→ **Exercise requirements**: What you return must match every record word for word.

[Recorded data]
-.-.-

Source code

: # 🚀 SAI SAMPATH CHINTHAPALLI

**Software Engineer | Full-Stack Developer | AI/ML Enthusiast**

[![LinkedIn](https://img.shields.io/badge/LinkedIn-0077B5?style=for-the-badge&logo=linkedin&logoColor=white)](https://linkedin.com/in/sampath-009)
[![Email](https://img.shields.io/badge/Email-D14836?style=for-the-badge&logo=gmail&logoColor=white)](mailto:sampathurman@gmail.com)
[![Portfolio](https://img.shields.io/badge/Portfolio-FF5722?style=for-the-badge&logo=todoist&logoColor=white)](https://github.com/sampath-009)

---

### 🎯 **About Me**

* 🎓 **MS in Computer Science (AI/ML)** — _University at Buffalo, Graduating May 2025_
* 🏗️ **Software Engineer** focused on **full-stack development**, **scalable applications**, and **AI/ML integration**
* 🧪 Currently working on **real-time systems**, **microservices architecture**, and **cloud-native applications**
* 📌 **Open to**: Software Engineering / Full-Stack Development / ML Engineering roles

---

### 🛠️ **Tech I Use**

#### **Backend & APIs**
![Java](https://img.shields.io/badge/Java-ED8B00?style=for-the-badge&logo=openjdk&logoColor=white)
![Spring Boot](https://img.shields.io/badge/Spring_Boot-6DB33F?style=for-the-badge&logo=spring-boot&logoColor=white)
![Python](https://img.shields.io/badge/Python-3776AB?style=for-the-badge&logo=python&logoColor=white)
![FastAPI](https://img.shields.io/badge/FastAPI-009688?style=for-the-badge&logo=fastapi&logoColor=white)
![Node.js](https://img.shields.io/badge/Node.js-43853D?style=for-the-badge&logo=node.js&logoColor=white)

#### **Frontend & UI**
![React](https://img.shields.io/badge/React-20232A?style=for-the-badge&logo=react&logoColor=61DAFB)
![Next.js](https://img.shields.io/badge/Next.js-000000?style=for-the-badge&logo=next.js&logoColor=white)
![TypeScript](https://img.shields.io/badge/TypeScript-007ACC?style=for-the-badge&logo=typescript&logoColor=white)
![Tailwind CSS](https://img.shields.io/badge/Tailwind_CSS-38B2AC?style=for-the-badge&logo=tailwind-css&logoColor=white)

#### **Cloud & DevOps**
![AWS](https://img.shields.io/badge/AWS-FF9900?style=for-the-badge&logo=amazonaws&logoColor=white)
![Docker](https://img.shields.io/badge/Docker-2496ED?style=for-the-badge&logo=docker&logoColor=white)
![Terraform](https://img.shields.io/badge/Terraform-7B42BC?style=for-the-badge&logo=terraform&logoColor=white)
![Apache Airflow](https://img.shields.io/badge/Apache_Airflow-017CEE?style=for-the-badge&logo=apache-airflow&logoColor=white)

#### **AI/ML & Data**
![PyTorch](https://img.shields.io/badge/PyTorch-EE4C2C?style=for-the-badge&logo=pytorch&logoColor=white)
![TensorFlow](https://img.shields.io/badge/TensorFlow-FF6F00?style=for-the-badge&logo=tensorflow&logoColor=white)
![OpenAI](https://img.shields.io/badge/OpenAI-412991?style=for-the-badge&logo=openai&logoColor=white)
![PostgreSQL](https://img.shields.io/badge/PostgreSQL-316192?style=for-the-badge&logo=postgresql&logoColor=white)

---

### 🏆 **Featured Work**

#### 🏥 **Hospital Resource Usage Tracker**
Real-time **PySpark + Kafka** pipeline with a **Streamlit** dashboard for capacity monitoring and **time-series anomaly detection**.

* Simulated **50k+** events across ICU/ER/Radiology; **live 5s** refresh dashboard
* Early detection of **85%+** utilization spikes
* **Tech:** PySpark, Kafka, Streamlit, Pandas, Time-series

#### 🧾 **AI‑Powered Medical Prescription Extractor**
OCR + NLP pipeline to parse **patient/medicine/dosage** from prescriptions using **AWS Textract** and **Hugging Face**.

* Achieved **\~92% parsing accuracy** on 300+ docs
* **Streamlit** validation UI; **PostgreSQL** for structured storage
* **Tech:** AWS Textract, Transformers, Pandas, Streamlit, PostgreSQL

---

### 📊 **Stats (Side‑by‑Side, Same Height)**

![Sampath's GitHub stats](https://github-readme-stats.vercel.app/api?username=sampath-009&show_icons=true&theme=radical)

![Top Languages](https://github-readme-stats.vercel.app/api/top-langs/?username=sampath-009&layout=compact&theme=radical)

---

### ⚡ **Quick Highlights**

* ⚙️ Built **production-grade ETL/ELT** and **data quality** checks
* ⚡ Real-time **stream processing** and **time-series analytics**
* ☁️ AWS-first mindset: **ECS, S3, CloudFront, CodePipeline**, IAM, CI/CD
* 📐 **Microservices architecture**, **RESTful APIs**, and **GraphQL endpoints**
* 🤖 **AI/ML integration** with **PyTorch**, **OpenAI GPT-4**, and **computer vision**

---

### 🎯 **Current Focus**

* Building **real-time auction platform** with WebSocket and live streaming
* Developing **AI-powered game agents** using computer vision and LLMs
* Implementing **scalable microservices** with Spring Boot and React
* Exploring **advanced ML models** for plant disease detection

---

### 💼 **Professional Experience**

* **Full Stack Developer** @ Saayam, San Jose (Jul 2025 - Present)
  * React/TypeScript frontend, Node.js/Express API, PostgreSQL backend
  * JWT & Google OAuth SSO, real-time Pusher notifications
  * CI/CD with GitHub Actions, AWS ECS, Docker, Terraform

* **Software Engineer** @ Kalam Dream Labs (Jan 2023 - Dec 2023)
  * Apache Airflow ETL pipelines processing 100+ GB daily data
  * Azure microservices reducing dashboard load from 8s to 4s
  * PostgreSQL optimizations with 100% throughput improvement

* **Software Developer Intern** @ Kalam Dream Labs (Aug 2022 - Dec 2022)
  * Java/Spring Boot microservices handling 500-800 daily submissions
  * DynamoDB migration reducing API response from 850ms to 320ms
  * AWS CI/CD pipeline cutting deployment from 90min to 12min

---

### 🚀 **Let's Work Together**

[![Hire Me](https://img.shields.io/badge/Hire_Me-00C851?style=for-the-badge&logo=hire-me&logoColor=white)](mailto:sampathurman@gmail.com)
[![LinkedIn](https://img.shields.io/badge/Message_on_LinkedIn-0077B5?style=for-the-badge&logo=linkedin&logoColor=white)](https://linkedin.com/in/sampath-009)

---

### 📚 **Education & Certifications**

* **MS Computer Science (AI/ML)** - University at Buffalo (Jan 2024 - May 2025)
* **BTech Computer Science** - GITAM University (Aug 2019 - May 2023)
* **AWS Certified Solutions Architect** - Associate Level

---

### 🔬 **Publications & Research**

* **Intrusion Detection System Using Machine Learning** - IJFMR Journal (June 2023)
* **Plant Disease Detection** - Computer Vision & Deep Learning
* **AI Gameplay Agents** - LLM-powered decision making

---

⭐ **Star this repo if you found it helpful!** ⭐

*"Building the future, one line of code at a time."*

-.-.-

→ **Response box**:
Source code

: # 🚀 SAI SAMPATH CHINTHAPALLI

**Software Engineer | Full-Stack Developer | AI/ML Enthusiast**

[![LinkedIn](https://img.shields.io/badge/LinkedIn-0077B5?style=for-the-badge&logo=linkedin&logoColor=white)](https://linkedin.com/in/sampath-009)
[![Email](https://img.shields.io/badge/Email-D14836?style=for-the-badge&logo=gmail&logoColor=white)](mailto:sampathurman@gmail.com)
[![Portfolio](https://img.shields.io/badge/Portfolio-FF5722?style=for-the-badge&logo=todoist&logoColor=white)](https://github.com/sampath-009)

---

### 🎯 **About Me**

* 🎓 **MS in Computer Science (AI/ML)** — _University at Buffalo, Graduating May 2025_
* 🏗️ **Software Engineer** focused on **full-stack development**, **scalable applications**, and **AI/ML integration**
* 🧪 Currently working on **real-time systems**, **microservices architecture**, and **cloud-native applications**
* 📌 **Open to**: Software Engineering / Full-Stack Development / ML Engineering roles

---

### 🛠️ **Tech I Use**

#### **Backend & APIs**
![Java](https://img.shields.io/badge/Java-ED8B00?style=for-the-badge&logo=openjdk&logoColor=white)
![Spring Boot](https://img.shields.io/badge/Spring_Boot-6DB33F?style=for-the-badge&logo=spring-boot&logoColor=white)
![Python](https://img.shields.io/badge/Python-3776AB?style=for-the-badge&logo=python&logoColor=white)
![FastAPI](https://img.shields.io/badge/FastAPI-009688?style=for-the-badge&logo=fastapi&logoColor=white)
![Node.js](https://img.shields.io/badge/Node.js-43853D?style=for-the-badge&logo=node.js&logoColor=white)

#### **Frontend & UI**
![React](https://img.shields.io/badge/React-20232A?style=for-the-badge&logo=react&logoColor=61DAFB)
![Next.js](https://img.shields.io/badge/Next.js-000000?style=for-the-badge&logo=next.js&logoColor=white)
![TypeScript](https://img.shields.io/badge/TypeScript-007ACC?style=for-the-badge&logo=typescript&logoColor=white)
![Tailwind CSS](https://img.shields.io/badge/Tailwind_CSS-38B2AC?style=for-the-badge&logo=tailwind-css&logoColor=white)

#### **Cloud & DevOps**
![AWS](https://img.shields.io/badge/AWS-FF9900?style=for-the-badge&logo=amazonaws&logoColor=white)
![Docker](https://img.shields.io/badge/Docker-2496ED?style=for-the-badge&logo=docker&logoColor=white)
![Terraform](https://img.shields.io/badge/Terraform-7B42BC?style=for-the-badge&logo=terraform&logoColor=white)
![Apache Airflow](https://img.shields.io/badge/Apache_Airflow-017CEE?style=for-the-badge&logo=apache-airflow&logoColor=white)

#### **AI/ML & Data**
![PyTorch](https://img.shields.io/badge/PyTorch-EE4C2C?style=for-the-badge&logo=pytorch&logoColor=white)
![TensorFlow](https://img.shields.io/badge/TensorFlow-FF6F00?style=for-the-badge&logo=tensorflow&logoColor=white)
![OpenAI](https://img.shields.io/badge/OpenAI-412991?style=for-the-badge&logo=openai&logoColor=white)
![PostgreSQL](https://img.shields.io/badge/PostgreSQL-316192?style=for-the-badge&logo=postgresql&logoColor=white)

---

### 🏆 **Featured Work**

#### 🏥 **Hospital Resource Usage Tracker**
Real-time **PySpark + Kafka** pipeline with a **Streamlit** dashboard for capacity monitoring and **time-series anomaly detection**.

* Simulated **50k+** events across ICU/ER/Radiology; **live 5s** refresh dashboard
* Early detection of **85%+** utilization spikes
* **Tech:** PySpark, Kafka, Streamlit, Pandas, Time-series

#### 🧾 **AI‑Powered Medical Prescription Extractor**
OCR + NLP pipeline to parse **patient/medicine/dosage** from prescriptions using **AWS Textract** and **Hugging Face**.

* Achieved **\~92% parsing accuracy** on 300+ docs
* **Streamlit** validation UI; **PostgreSQL** for structured storage
* **Tech:** AWS Textract, Transformers, Pandas, Streamlit, PostgreSQL

---

### 📊 **Stats (Side‑by‑Side, Same Height)**

![Sampath's GitHub stats](https://github-readme-stats.vercel.app/api?username=sampath-009&show_icons=true&theme=radical)

![Top Languages](https://github-readme-stats.vercel.app/api/top-langs/?username=sampath-009&layout=compact&theme=radical)

---

### ⚡ **Quick Highlights**

* ⚙️ Built **production-grade ETL/ELT** and **data quality** checks
* ⚡ Real-time **stream processing** and **time-series analytics**
* ☁️ AWS-first mindset: **ECS, S3, CloudFront, CodePipeline**, IAM, CI/CD
* 📐 **Microservices architecture**, **RESTful APIs**, and **GraphQL endpoints**
* 🤖 **AI/ML integration** with **PyTorch**, **OpenAI GPT-4**, and **computer vision**

---

### 🎯 **Current Focus**

* Building **real-time auction platform** with WebSocket and live streaming
* Developing **AI-powered game agents** using computer vision and LLMs
* Implementing **scalable microservices** with Spring Boot and React
* Exploring **advanced ML models** for plant disease detection

---

### 💼 **Professional Experience**

* **Full Stack Developer** @ Saayam, San Jose (Jul 2025 - Present)
  * React/TypeScript frontend, Node.js/Express API, PostgreSQL backend
  * JWT & Google OAuth SSO, real-time Pusher notifications
  * CI/CD with GitHub Actions, AWS ECS, Docker, Terraform

* **Software Engineer** @ Kalam Dream Labs (Jan 2023 - Dec 2023)
  * Apache Airflow ETL pipelines processing 100+ GB daily data
  * Azure microservices reducing dashboard load from 8s to 4s
  * PostgreSQL optimizations with 100% throughput improvement

* **Software Developer Intern** @ Kalam Dream Labs (Aug 2022 - Dec 2022)
  * Java/Spring Boot microservices handling 500-800 daily submissions
  * DynamoDB migration reducing API response from 850ms to 320ms
  * AWS CI/CD pipeline cutting deployment from 90min to 12min

---

### 🚀 **Let's Work Together**

[![Hire Me](https://img.shields.io/badge/Hire_Me-00C851?style=for-the-badge&logo=hire-me&logoColor=white)](mailto:sampathurman@gmail.com)
[![LinkedIn](https://img.shields.io/badge/Message_on_LinkedIn-0077B5?style=for-the-badge&logo=linkedin&logoColor=white)](https://linkedin.com/in/sampath-009)

---

### 📚 **Education & Certifications**

* **MS Computer Science (AI/ML)** - University at Buffalo (Jan 2024 - May 2025)
* **BTech Computer Science** - GITAM University (Aug 2019 - May 2023)
* **AWS Certified Solutions Architect** - Associate Level

---

### 🔬 **Publications & Research**

* **Intrusion Detection System Using Machine Learning** - IJFMR Journal (June 2023)
* **Plant Disease Detection** - Computer Vision & Deep Learning
* **AI Gameplay Agents** - LLM-powered decision making

---

⭐ **Star this repo if you found it helpful!** ⭐

*"Building the future, one line of code at a time."*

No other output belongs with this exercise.